A Teaching Moment

Jan 12, 2016

How do you get your point across if you're trying to explain what a "parasitoid" is?

Well, if you're the Bohart Museum of Entomology at the University of California, Davis, you do it with a family craft activity--inflating a balloon inside a balloon to get a "parasitoid" balloon.

Graduate student Charlotte Herbert, who studies with major professor Lynn Kimsey, director of the Bohart Museum and professor of entomology at UC Davis, staffed the "balloon station" at the Bohart Museum's "Parasitoid Palooza II" open house.

Adi Fry, 7, and her brother, Ethan Fry, 5, of Davis, were among those who learned about parasitoids as they inflated  the double balloons.

"An insect parasitoid is a species whose immatures live off of an insect host, often eating it from the inside out,"  said Tabatha Yang, education and outreach coordinator. "It is part of their life cycle and the host generally dies. This sounds like a weird way to make a living, but there are more species of parasitoids than there are insects with any other  kind of life history.” An example is a conopid fly that lays its eggs inside a bumble bee.

On the other hand, an insect parasite is a species that feeds on living animal tissue as external or internal parasites of any stage of another organism, according to Kimsey.
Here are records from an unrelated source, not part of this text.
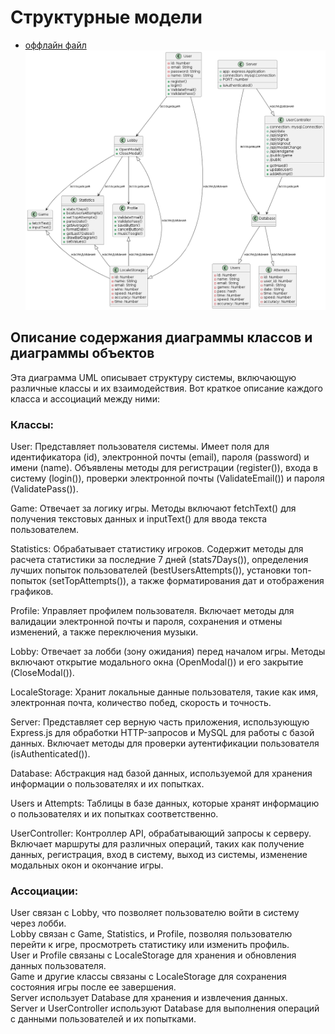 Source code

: # Структурные модели

* [оффлайн файл](diagrams/classes.puml)
![Диаграмма классов и объектов](diagrams/classes.png)

## Описание содержания диаграммы классов и диаграммы объектов         
Эта диаграмма UML описывает структуру системы, включающую различные классы и их взаимодействия. Вот краткое описание каждого класса и ассоциаций между ними:

### Классы:        
User: Представляет пользователя системы. Имеет поля для идентификатора (id), электронной почты (email), пароля (password) и имени (name). Объявлены методы для регистрации (register()), входа в систему (login()), проверки электронной почты (ValidateEmail()) и пароля (ValidatePass()).         

Game: Отвечает за логику игры. Методы включают fetchText() для получения текстовых данных и inputText() для ввода текста пользователем.         

Statistics: Обрабатывает статистику игроков. Содержит методы для расчета статистики за последние 7 дней (stats7Days()), определения лучших попыток пользователей (bestUsersAttempts()), установки топ-попыток (setTopAttempts()), а также форматирования дат и отображения графиков.         

Profile: Управляет профилем пользователя. Включает методы для валидации электронной почты и пароля, сохранения и отмены изменений, а также переключения музыки.         

Lobby: Отвечает за лобби (зону ожидания) перед началом игры. Методы включают открытие модального окна (OpenModal()) и его закрытие (CloseModal()).         

LocaleStorage: Хранит локальные данные пользователя, такие как имя, электронная почта, количество побед, скорость и точность.         

Server: Представляет сер         верную часть приложения, использующую Express.js для обработки HTTP-запросов и MySQL для работы с базой данных. Включает методы для проверки аутентификации пользователя (isAuthenticated()).         

Database: Абстракция над базой данных, используемой для хранения информации о пользователях и их попытках.         

Users и Attempts: Таблицы в базе данных, которые хранят информацию о пользователях и их попытках соответственно.         

UserController: Контроллер API, обрабатывающий запросы к серверу. Включает маршруты для различных операций, таких как получение данных, регистрация, вход в систему, выход из системы, изменение модальных окон и окончание игры.         

### Ассоциации:         
User связан с Lobby, что позволяет пользователю войти в систему через лобби.         
Lobby связан с Game, Statistics, и Profile, позволяя пользователю перейти к игре, просмотреть статистику или изменить профиль.         
User и Profile связаны с LocaleStorage для хранения и обновления данных пользователя.         
Game и другие классы связаны с LocaleStorage для сохранения состояния игры после ее завершения.         
Server использует Database для хранения и извлечения данных.         
Server и UserController используют Database для выполнения операций с данными пользователей и их попытками.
This is part of their life cycle and the host typically does not die. An example is a flea feeding on a dog.

Rosemary Malfi, a postdoctoral fellow in the lab of Neal Williams, UC Davis Department of Entomology and Nematology, discussed conopid flies, also called thick-headed flies, which lay their eggs in some bees, wasps and ants. Malfi did extensive work on the interaction between conopid flies and bumblebee hosts. Some 800 known species of conopids are found throughout the world.
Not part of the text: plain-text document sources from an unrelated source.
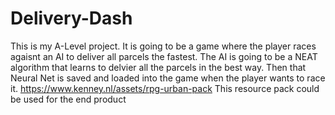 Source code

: # Delivery-Dash
This is my A-Level project.
It is going to be a game where the player races agaisnt an AI to deliver all parcels the fastest.
The AI is going to be a NEAT algorithm that learns to delvier all the parcels in the best way. Then that Neural Net is saved and loaded into the game when the player wants to race it.
https://www.kenney.nl/assets/rpg-urban-pack This resource pack could be used for the end product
Bohart senior museum scientist Steve Heydon discussed jewel wasps, Pteromalidae, a worldwide family of wasps with some 3,450 described species. Many are biological control agents.

The next open house at the Bohart Museum will be part of the fifth annual Biodiversity Museum Day, a campuswide open house scheduled from 9 a.m. to 4 p.m. Saturday, Feb. 13.  The "Super Sciene Day" will showcase 11 specialized research and teaching collections. It is free and open to the public. 

New to the Biodiversity Day are the Nematode Collection, Häagen-Dazs Honey Bee Haven, California Raptor Center, Phaff Yeast Culture Collection and the UC Davis Arboretum and Public Garden. They will join the Center for Plant Diversity, Botanical Conservatory, Paleontology Collections, Anthropology Collection, Museum of Wildlife and Fish Biology, and the Bohart Museum of Entomology for a day of science exploration.

The Bohart Museum, named for noted entomologist Richard Bohart,  houses nearly eight million insect specimens, along with a live "petting zoo" (Madagascar hissing cockroaches, walking sticks and a rose-haired tarantula named "Peaches") and a year-around gift shop. It is located in Room 1124 of the Academic Surge Building on Crocker Lane. The Bohart hosts open houses on specific weekends throughout the academic year, but it is also open to the public from 9 a.m. to noon, and 1 to 5 p.m., Mondays through Thursdays.